If set to true and spark.sql.adaptive.enabled=true, Spark will coalesce contiguous shuffle partitions according to the target size (defined by spark.sql.adaptive.advisoryPartitionSizeInBytes) to avoid too many small tasks

true

spark.sql.adaptive.coalescePartitions.parallelismFirst

If set to true, Spark ignores the target size specified by spark.sql.adaptive.advisoryPartitionSizeInBytes (defaults to 64 MB) when coalescing contiguous shuffle partitions, and only respects the minimum partition size specified by spark.sql.adaptive.coalescePartitions.minPartitionSize (defaults to 1 MB) to maximize the parallelism. This allows avoiding performance regression with enabled AQE. It is recommended to set this property to false and respect the target size specified by spark.sql.adaptive.advisoryPartitionSizeInBytes

true

spark.sql.adaptive.coalescePartitions.minPartitionSize

The minimum size of shuffle partitions after coalescing. This value can be at most 20% of spark.sql.adaptive.advisoryPartitionSizeInBytes. This parameter is useful when the target size is ignored during partition coalescing, which is the default behavior

1 MB

spark.sql.adaptive.coalescePartitions.initialPartitionNum

The initial number of shuffle partitions before coalescing. If not set, the value is equal to spark.sql.shuffle.partitions. This property only has an effect if spark.sql.adaptive.enabled=true and spark.sql.adaptive.coalescePartitions.enabled=true

 — 

spark.sql.adaptive.advisoryPartitionSizeInBytes

The advisory size in bytes for shuffle partitions during adaptive optimization (when spark.sql.adaptive.enabled=true). This property has an effect when Spark coalesces small shuffle partitions or splits skewed shuffle partitions

64 MB

Convert sort-merge JOIN to broadcast JOIN

AQE automatically converts sort-merge JOIN to the broadcast hash JOIN when the run-time statistics of any JOINed side is smaller than the adaptive broadcast hash JOIN threshold (defined by spark.sql.adaptive.autoBroadcastJoinThreshold). This is not as efficient as using the broadcast hash JOIN initially, but it is still more efficient than sort-merge joining, as you can save sorting of both JOIN sides, and read shuffle files locally to reduce network traffic (assuming spark.sql.adaptive.localShuffleReader.enabled=true).

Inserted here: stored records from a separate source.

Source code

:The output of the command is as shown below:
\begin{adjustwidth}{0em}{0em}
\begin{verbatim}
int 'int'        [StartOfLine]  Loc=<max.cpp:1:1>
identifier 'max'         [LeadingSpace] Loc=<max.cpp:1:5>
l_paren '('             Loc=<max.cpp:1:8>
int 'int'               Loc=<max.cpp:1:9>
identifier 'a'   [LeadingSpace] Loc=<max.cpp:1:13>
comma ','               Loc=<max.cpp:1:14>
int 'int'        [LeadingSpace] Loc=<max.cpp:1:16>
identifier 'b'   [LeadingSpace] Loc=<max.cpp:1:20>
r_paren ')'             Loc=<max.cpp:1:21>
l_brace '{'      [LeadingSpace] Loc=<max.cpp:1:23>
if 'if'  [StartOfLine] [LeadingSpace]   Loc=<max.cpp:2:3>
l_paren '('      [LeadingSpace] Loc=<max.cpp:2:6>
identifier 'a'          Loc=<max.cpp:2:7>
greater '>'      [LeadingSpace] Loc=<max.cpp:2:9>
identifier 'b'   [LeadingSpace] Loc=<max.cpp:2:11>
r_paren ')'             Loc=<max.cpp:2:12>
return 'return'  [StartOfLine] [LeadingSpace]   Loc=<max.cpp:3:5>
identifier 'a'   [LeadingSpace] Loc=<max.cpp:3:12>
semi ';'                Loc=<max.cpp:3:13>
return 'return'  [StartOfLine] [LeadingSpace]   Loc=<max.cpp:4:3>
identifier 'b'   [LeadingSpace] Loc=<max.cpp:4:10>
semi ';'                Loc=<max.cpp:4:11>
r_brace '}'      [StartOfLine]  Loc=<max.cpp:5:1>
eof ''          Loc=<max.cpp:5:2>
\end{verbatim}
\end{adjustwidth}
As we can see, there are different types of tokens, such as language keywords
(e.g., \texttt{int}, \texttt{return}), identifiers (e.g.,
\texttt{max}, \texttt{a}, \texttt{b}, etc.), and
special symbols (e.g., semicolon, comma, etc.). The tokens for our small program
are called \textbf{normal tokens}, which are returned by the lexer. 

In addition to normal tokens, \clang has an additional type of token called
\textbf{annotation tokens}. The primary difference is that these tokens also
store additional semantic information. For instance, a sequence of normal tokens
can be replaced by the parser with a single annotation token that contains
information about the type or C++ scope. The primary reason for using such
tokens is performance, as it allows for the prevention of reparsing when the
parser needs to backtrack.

Property Description Default value

spark.sql.adaptive.autoBroadcastJoinThreshold

Sets the maximum size in bytes for a table to be broadcast to all worker nodes during a join. Setting this value to -1 disables the broadcasting. The default value is taken from spark.sql.autoBroadcastJoinThreshold. Notice that this parameter is used only in AQE

 — 

Convert sort-merge JOIN to shuffled hash JOIN

AQE automatically converts sort-merge JOINs to shuffled hash JOINs when all post-shuffle partitions are smaller than the threshold defined by spark.sql.adaptive.maxShuffledHashJoinLocalMapThreshold.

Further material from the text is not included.